= TASK OBJECTIVE =
Scan the listing and copy each line where the word "lecture" is present.

--- EXERCISE DATA Enclosed Below ---

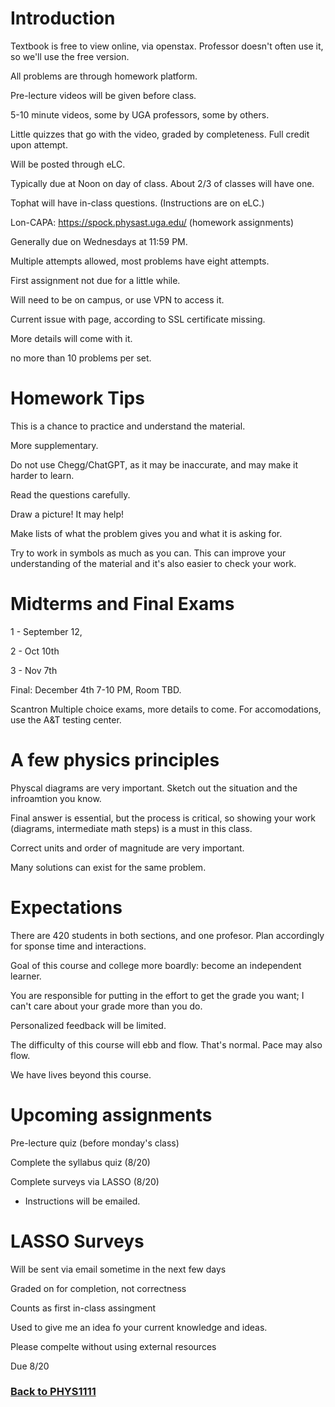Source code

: # Introduction

Textbook is free to view online, via openstax. Professor doesn't often use it, so we'll use the free version.

All problems are through homework platform.

Pre-lecture videos will be given before class.

5-10 minute videos, some by UGA professors, some by others.

Little quizzes that go with the video, graded by completeness. Full credit upon attempt.

Will be posted through eLC.

Typically due at Noon on day of class. About 2/3 of classes will have one.

Tophat will have in-class questions. (Instructions are on eLC.)

Lon-CAPA: https://spock.physast.uga.edu/ (homework assignments)

Generally due on Wednesdays at 11:59 PM.

Multiple attempts allowed, most problems have eight attempts.

First assignment not due for a little while.

Will need to be on campus, or use VPN to access it.

Current issue with page, according to SSL certificate missing.

More details will come with it.

no more than 10 problems per set.

# Homework Tips
This is a chance to practice and understand the material.

More supplementary.

Do not use Chegg/ChatGPT, as it may be inaccurate, and may make it harder to learn.

Read the questions carefully.

Draw a picture! It may help!

Make lists of what the problem gives you and what it is asking for.

Try to work in symbols as much as you can. This can improve your understanding of the material and it's also easier to check your work.

# Midterms and Final Exams
1 - September 12,

2 - Oct 10th

3 - Nov 7th

Final: December 4th 7-10 PM, Room TBD.

Scantron Multiple choice exams, more details to come. For accomodations, use the A&T testing center.

# A few physics principles

Physcal diagrams are very important. Sketch out the situation and the infroamtion you know.

Final answer is essential, but the process is critical, so showing your work (diagrams, intermediate math steps) is a must in this class.

Correct units and order of magnitude are very important.

Many solutions can exist for the same problem.

# Expectations
There are 420 students in both sections, and one profesor. Plan accordingly for sponse time and interactions.

Goal of this course and college more boardly: become an independent learner.

You are responsible for putting in the effort to get the grade you want; I can't care about your grade more than you do.

Personalized feedback will be limited.

The difficulty of this course will ebb and flow. That's normal. Pace may also flow.

We have lives beyond this course.

# Upcoming assignments

Pre-lecture quiz (before monday's class)

Complete the syllabus quiz (8/20)

Complete surveys via LASSO (8/20)
 - Instructions will be emailed.

 # LASSO Surveys

 Will be sent via email sometime in the next few days

 Graded on for completion, not correctness

 Counts as first in-class assingment

 Used to give me an idea fo your current knowledge and ideas.

Please compelte without using external resources

Due 8/20


### [Back to PHYS1111](%WEBPATH%/classes/phys1111/)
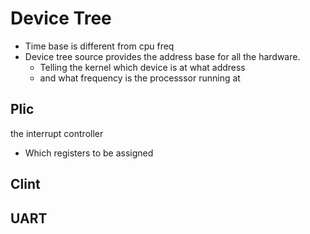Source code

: # Device Tree
- Time base is different from cpu freq
- Device tree source provides the address base for all the hardware.
	- Telling the kernel which device is at what address
	- and what frequency is the processsor running at
## Plic
the interrupt controller
- Which registers to be assigned
## Clint 

## UART
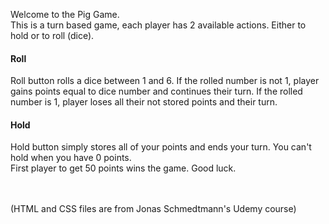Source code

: Welcome to the Pig Game.<br>
This is a turn based game, each player has 2 available actions. Either to hold or to roll (dice).<br>
<h4>Roll</h4>
Roll button rolls a dice between 1 and 6. If the rolled number is not 1, player gains points equal to dice number and continues their turn. If the rolled number is 1, player loses all their not stored points and their turn.<br>
<h4>Hold</h4>
Hold button simply stores all of your points and ends your turn. You can't hold when you have 0 points.<br>
First player to get 50 points wins the game. Good luck.<br><br><br>

(HTML and CSS files are from Jonas Schmedtmann's Udemy course)
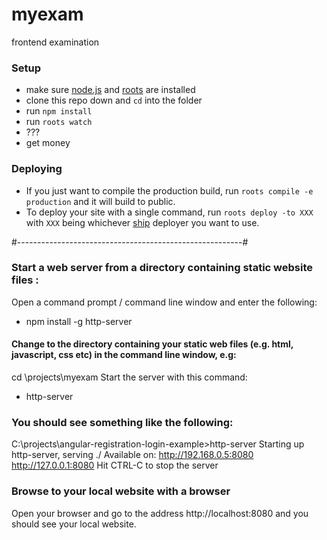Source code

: # myexam

frontend examination

### Setup

- make sure [node.js](http://nodejs.org) and [roots](http://roots.cx) are installed
- clone this repo down and `cd` into the folder
- run `npm install`
- run `roots watch`
- ???
- get money

### Deploying

- If you just want to compile the production build, run `roots compile -e production` and it will build to public.
- To deploy your site with a single command, run `roots deploy -to XXX` with `XXX` being whichever [ship](https://github.com/carrot/ship#usage) deployer you want to use.


#--------------------------------------------------------#

### Start a web server from a directory containing static website files :

Open a command prompt / command line window and enter the following:

- npm install -g http-server

#### Change to the directory containing your static web files (e.g. html, javascript, css etc) in the command line window, e.g:

cd \projects\myexam
Start the server with this command:

- http-server

### You should see something like the following:
 
C:\projects\angular-registration-login-example>http-server
Starting up http-server, serving ./
Available on:
  http://192.168.0.5:8080
  http://127.0.0.1:8080
Hit CTRL-C to stop the server

### Browse to your local website with a browser

Open your browser and go to the address http://localhost:8080 and you should see your local website. 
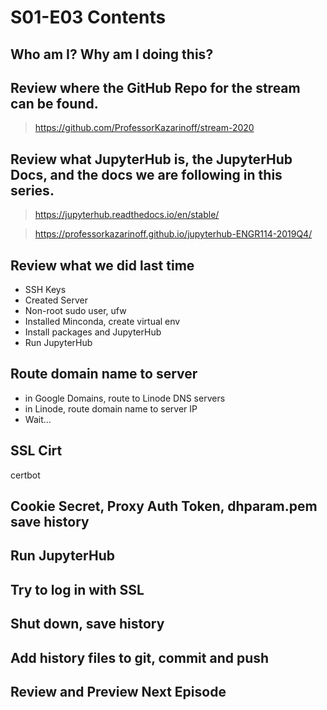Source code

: # S01-E03 Contents

## Who am I? Why am I doing this?

## Review where the GitHub Repo for the stream can be found.

 > https://github.com/ProfessorKazarinoff/stream-2020

## Review what JupyterHub is, the JupyterHub Docs, and the docs we are following in this series.

 > https://jupyterhub.readthedocs.io/en/stable/

 > https://professorkazarinoff.github.io/jupyterhub-ENGR114-2019Q4/

## Review what we did last time

 - SSH Keys
 - Created Server
 - Non-root sudo user, ufw
 - Installed Minconda, create virtual env
 - Install packages and JupyterHub
 - Run JupyterHub

## Route domain name to server

 - in Google Domains, route to Linode DNS servers
 - in Linode, route domain name to server IP
 - Wait...

## SSL Cirt

certbot

## Cookie Secret, Proxy Auth Token, dhparam.pem save history

## Run JupyterHub

## Try to log in with SSL

## Shut down, save history

## Add history files to git, commit and push

## Review and Preview Next Episode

--- End of Enclosed EXERCISE DATA ---

= FINAL ANSWER =
Pre-lecture videos will be given before class.
Pre-lecture quiz (before monday's class)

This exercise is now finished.